Your objective> Having found the line that holds "respectively, where $H", give that line and all lines after it again, word for word, through the end of the data below.

Material provided>
--- --- ---
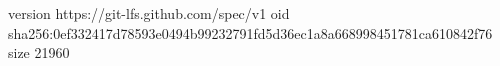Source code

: version https://git-lfs.github.com/spec/v1
oid sha256:0ef332417d78593e0494b99232791fd5d36ec1a8a668998451781ca610842f76
size 21960
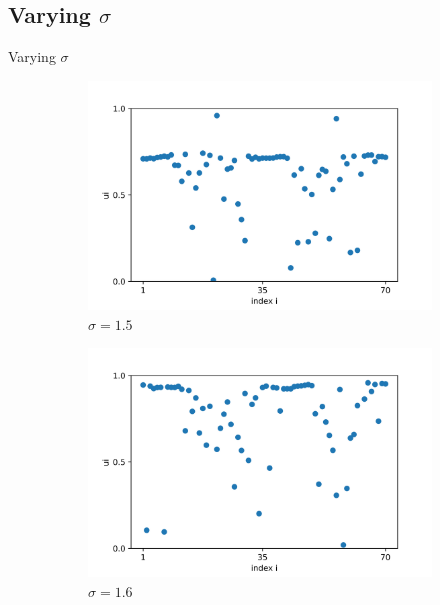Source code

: \documentclass{beamer}
\begin{document}
\subsection{Varying $\sigma$}
\begin{frame}{Varying $\sigma$} \pause
\begin{figure}[H]
\begin{subfigure}{.32\textwidth}
  \centering
  \includegraphics[width=1\linewidth]{u_sigma=1.5.png}  
  \caption{$\sigma = 1.5$}
\end{subfigure}
\hfill
\begin{subfigure}{.32\textwidth}
  \centering
  \includegraphics[width=1\linewidth]{u_sigma=1.6.png}  
  \caption{$\sigma = 1.6$}
\end{subfigure}
\hfill
\begin{subfigure}{.32\textwidth}
  \centering

\end{subfigure}
\end{figure}
\end{frame}
\end{document}
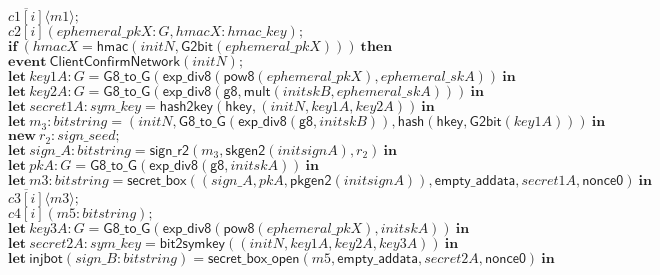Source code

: \documentclass{article}
\newcommand{\cinput}[2]{{#1}({#2})}
\newcommand{\coutput}[2]{\overline{#1}\langle{#2}\rangle}
\newcommand{\kw}[1]{\mathbf{#1}}
\newcommand{\kwf}[1]{\mathsf{#1}}
\newcommand{\var}[1]{\mathit{#1}}
\newcommand{\kwt}[1]{\mathit{#1}}
\newcommand{\kwc}[1]{\mathit{#1}}
\begin{document}
\begin{tabbing}
\>$\quad \coutput{\kwc{c1}[\var{i}]}{\var{m1}};$\\
\>$\quad \cinput{\kwc{c2}[\var{i}]}{\var{ephemeral{\_}pkX}: \kwt{G}, \var{hmacX}: \kwt{hmac{\_}key}};$\\
\>$\quad \kw{if}\ (\var{hmacX}  =  \kwf{hmac}(\var{initN}, \kwf{G2bit}(\var{ephemeral{\_}pkX})))\ \kw{then}$\\
\>$\quad \kw{event}\ \kwf{ClientConfirmNetwork}(\var{initN});$\\
\>$\quad \kw{let}\ \var{key1A}: \kwt{G} = \kwf{G8{\_}to{\_}G}(\kwf{exp{\_}div8}(\kwf{pow8}(\var{ephemeral{\_}pkX}), \var{ephemeral{\_}skA}))\ \kw{in}$\\
\>$\quad \kw{let}\ \var{key2A}: \kwt{G} = \kwf{G8{\_}to{\_}G}(\kwf{exp{\_}div8}(\kwf{g8}, \kwf{mult}(\var{initskB}, \var{ephemeral{\_}skA})))\ \kw{in}$\\
\>$\quad \kw{let}\ \var{secret1A}: \kwt{sym{\_}key} = \kwf{hash2key}(\kwf{hkey}, \kwf{}(\var{initN}, \var{key1A}, \var{key2A}))\ \kw{in}$\\
\>$\quad \kw{let}\ \var{m}_{3}: \kwt{bitstring} = \kwf{}(\var{initN}, \kwf{G8{\_}to{\_}G}(\kwf{exp{\_}div8}(\kwf{g8}, \var{initskB})), \kwf{hash}(\kwf{hkey}, \kwf{G2bit}(\var{key1A})))\ \kw{in}$\\
\>$\quad \kw{new}\ \var{r}_{2}: \kwt{sign{\_}seed};$\\
\>$\quad \kw{let}\ \var{sign{\_}A}: \kwt{bitstring} = \kwf{sign{\_}r2}(\var{m}_{3}, \kwf{skgen2}(\var{initsignA}), \var{r}_{2})\ \kw{in}$\\
\>$\quad \kw{let}\ \var{pkA}: \kwt{G} = \kwf{G8{\_}to{\_}G}(\kwf{exp{\_}div8}(\kwf{g8}, \var{initskA}))\ \kw{in}$\\
\>$\quad \kw{let}\ \var{m3}: \kwt{bitstring} = \kwf{secret{\_}box}(\kwf{}(\var{sign{\_}A}, \var{pkA}, \kwf{pkgen2}(\var{initsignA})), \kwf{empty{\_}addata}, \var{secret1A}, \kwf{nonce0})\ \kw{in}$\\
\>$\quad \coutput{\kwc{c3}[\var{i}]}{\var{m3}};$\\
\>$\quad \cinput{\kwc{c4}[\var{i}]}{\var{m5}: \kwt{bitstring}};$\\
\>$\quad \kw{let}\ \var{key3A}: \kwt{G} = \kwf{G8{\_}to{\_}G}(\kwf{exp{\_}div8}(\kwf{pow8}(\var{ephemeral{\_}pkX}), \var{initskA}))\ \kw{in}$\\
\>$\quad \kw{let}\ \var{secret2A}: \kwt{sym{\_}key} = \kwf{bit2symkey}(\kwf{}(\var{initN}, \var{key1A}, \var{key2A}, \var{key3A}))\ \kw{in}$\\
\>$\quad \kw{let}\ \kwf{injbot}(\var{sign{\_}B}: \kwt{bitstring}) = \kwf{secret{\_}box{\_}open}(\var{m5}, \kwf{empty{\_}addata}, \var{secret2A}, \kwf{nonce0})\ \kw{in}$\\

\end{tabbing}
\end{document}
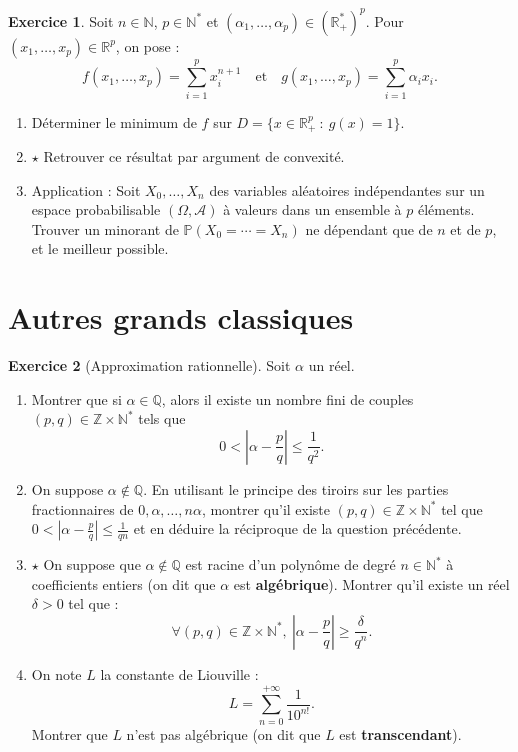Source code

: \documentclass[french]{article}
\renewcommand{\P}{\mathbb{P}}
\newcommand{\N}{\mathbb{N}}
\newcommand{\Z}{\mathbb{Z}}
\newcommand{\Q}{\mathbb{Q}}
\newcommand{\R}{\mathbb{R}}
\newcommand{\st}{^*}
\theoremstyle{definition}
\newtheorem{exo}{Exercice}
\begin{document}
\begin{exo}
	Soit $n\in\N$, $p\in\N\st$ et $(\alpha_1,\ldots,\alpha_p)\in(\R_+\st)^p$. Pour $(x_1,\ldots,x_p)\in\R^p$, on pose :
	$$f(x_1,\ldots,x_p)=\sum_{i=1}^{p}x_i^{n+1}\quad\text{et}\quad g(x_1,\ldots,x_p)=\sum_{i=1}^{p}\alpha_ix_i.$$
	\begin{enumerate}
		\item Déterminer le minimum de $f$ sur $D=\{x\in \R_+^p\ :\ g(x)=1\}$.
		\item $\star$ Retrouver ce résultat par argument de convexité.
		\item Application : Soit $X_0,\ldots,X_n$ des variables aléatoires indépendantes sur un espace probabilisable $(\Omega,\mathcal{A})$ à valeurs dans un ensemble à $p$ éléments.\\
		Trouver un minorant de $\P(X_0=\cdots=X_n)$ ne dépendant que de $n$ et de $p$, et le meilleur possible.
	\end{enumerate}
\end{exo}

\section*{Autres grands classiques}

\begin{exo}[Approximation rationnelle]
	Soit $\alpha$ un réel.
	\begin{enumerate}
		\item Montrer que si $\alpha\in\Q$, alors il existe un nombre fini de couples $(p,q)\in\Z\times\N\st$ tels que $$0<\left\lvert\alpha-\frac{p}{q}\right\rvert\leqslant\frac{1}{q^2}.$$
		\item On suppose $\alpha\notin\Q$. En utilisant le principe des tiroirs sur les parties fractionnaires de $0,\alpha,\ldots,n\alpha$, montrer qu'il existe $(p,q)\in\Z\times\N\st$ tel que $0<\displaystyle\left\lvert\alpha-\frac{p}{q}\right\rvert\leqslant\frac{1}{qn}$ et en déduire la réciproque de la question précédente.
		\item $\star$ On suppose que $\alpha\notin\Q$ est racine d'un polynôme de degré $n\in\N\st$ à coefficients entiers (on dit que $\alpha$ est \textbf{algébrique}). Montrer qu'il existe un réel $\delta>0$ tel que :
		$$\forall (p,q)\in\Z\times\N\st,\ \left\lvert\alpha-\frac{p}{q}\right\rvert\geqslant\frac{\delta}{q^n}.$$
		\item On note $L$ la constante de Liouville :
		$$L=\sum_{n=0}^{+\infty}\frac{1}{10^{n!}}.$$
		Montrer que $L$ n'est pas algébrique (on dit que $L$ est \textbf{transcendant}).
	\end{enumerate}
\end{exo}
\end{document}
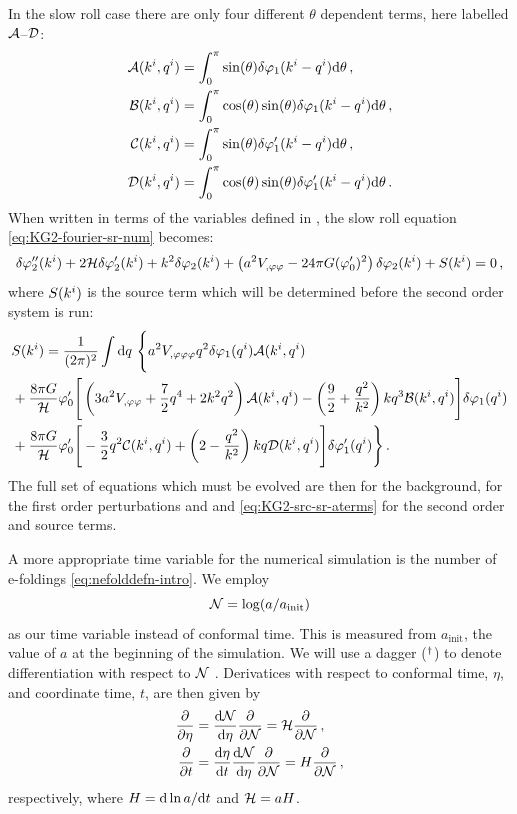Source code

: In the slow roll case there are only four different $\theta$ dependent terms,
here labelled $\mathcal{A}$--$\mathcal{D}$:
%
\begin{align}
\label{eq:AtoD-num}
 \mathcal{A}(k^i,q^i) &= \int_0^\pi \sin(\theta) \delta\varphi_{1}(k^i-q^i) \mathrm{d}\theta \,,
\nonumber\\
 \mathcal{B}(k^i,q^i) &= \int_0^\pi \cos(\theta)\sin(\theta) \delta\varphi_{1}(k^i-q^i)
\mathrm{d}\theta \,,\nonumber\\
 \mathcal{C}(k^i,q^i) &= \int_0^\pi \sin(\theta) \delta\varphi_{1}'(k^i-q^i) \mathrm{d}\theta \,,
\nonumber\\
 \mathcal{D}(k^i,q^i) &= \int_0^\pi \cos(\theta) \sin(\theta) \delta\varphi_{1}'(k^i-q^i)
\mathrm{d}\theta \,.
\end{align}
%
When written in terms of the variables defined in ,
the slow roll equation
\eqref{eq:KG2-fourier-sr-num} becomes:
%
\begin{equation}
\label{eq:KG2-fourier-sr-aterms}
\delta\varphi_{2}''(k^i)+2\mathcal{H}\delta\varphi_{2}'(k^i)+k^2\delta\varphi_{2}(k^i)
+\left(a^2
V_{,\varphi\varphi}-{24 \pi G}(\varphi_{0}')^2\right)
\delta\varphi_{2}(k^i)
+ S(k^i) = 0 \,,
\end{equation}
%
where $S(k^i)$ is the source term which will be determined before the
second order system is run:
\begin{align}
\label{eq:KG2-src-sr-aterms}
&S(\kvi) = \frac{1}{(2\pi)^2}\int \d q\ \Bigg\{
a^2\Uppp q^2 \dvp1(\qvi) \A(\kvi,\qvi) \nonumber\\
&+ \frac{8\pi G}{\H}\vp_{0}' \Bigg[ 
\left( 3a^2\Upp + \frac{7}{2}q^4 + 2k^2q^2\right) \A(\kvi,\qvi)
-\left(\frac{9}{2} + \frac{q^2}{k^2}\right)kq^3 \B(\kvi,\qvi)
\Bigg]\dvp1(\qvi) \nonumber\\
%
&+ \frac{8\pi G}{\H}\vp_{0}' \Bigg[
-\frac{3}{2}q^2 \C(\kvi,\qvi) + \left(2-\frac{q^2}{k^2}\right)kq \D(\kvi,\qvi) 
\Bigg]\dvp1'(\qvi) \Bigg\} \,.
%
\end{align}
%
 The full set of equations which must be evolved are
then  for the background,  for the first
order perturbations and  and
\eqref{eq:KG2-src-sr-aterms} for the second order and source terms.


A more appropriate time variable for the numerical simulation is the
number of e-foldings \eqref{eq:nefolddefn-intro}. We employ 
%
\begin{equation}
\label{eq:def-ntime}
\mathcal{N} = \log ( a / a_{\mathrm{init}} )
\end{equation}
%
as our time variable instead of conformal time. This is measured from
$a_{\mathrm{init}}$, the value of $a$ at the beginning of the
simulation. We will use a dagger ($^{\dagger}$) to denote\footnotemark
differentiation with respect to $\mathcal{N}$ 
.
% 
Derivatices with respect to conformal time, $\eta$, and coordinate time, $t$, are
then given by
%
\begin{align}
 \frac{\partial  }{\partial \eta} &= \frac{\mathrm{d} \mathcal{N}}{\mathrm{d} \eta}\frac{\partial }{\partial \mathcal{N}} = \mathcal{H} \frac{\partial }{\partial \mathcal{N}} \,,\\
 \frac{\partial  }{\partial t} &= \frac{\mathrm{d} \eta}{\mathrm{d} t} \frac{\mathrm{d} \mathcal{N}}{\mathrm{d} \eta}\frac{\partial }{\partial \mathcal{N}} = H
\frac{\partial }{\partial \mathcal{N}}\,,
\end{align}
%
respectively, where $H = \mathrm{d} \ln a/\mathrm{d} t$ and $\mathcal{H} = aH$.
%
--- --- ---
Written solution>
respectively, where $H = \mathrm{d} \ln a/\mathrm{d} t$ and $\mathcal{H} = aH$.
%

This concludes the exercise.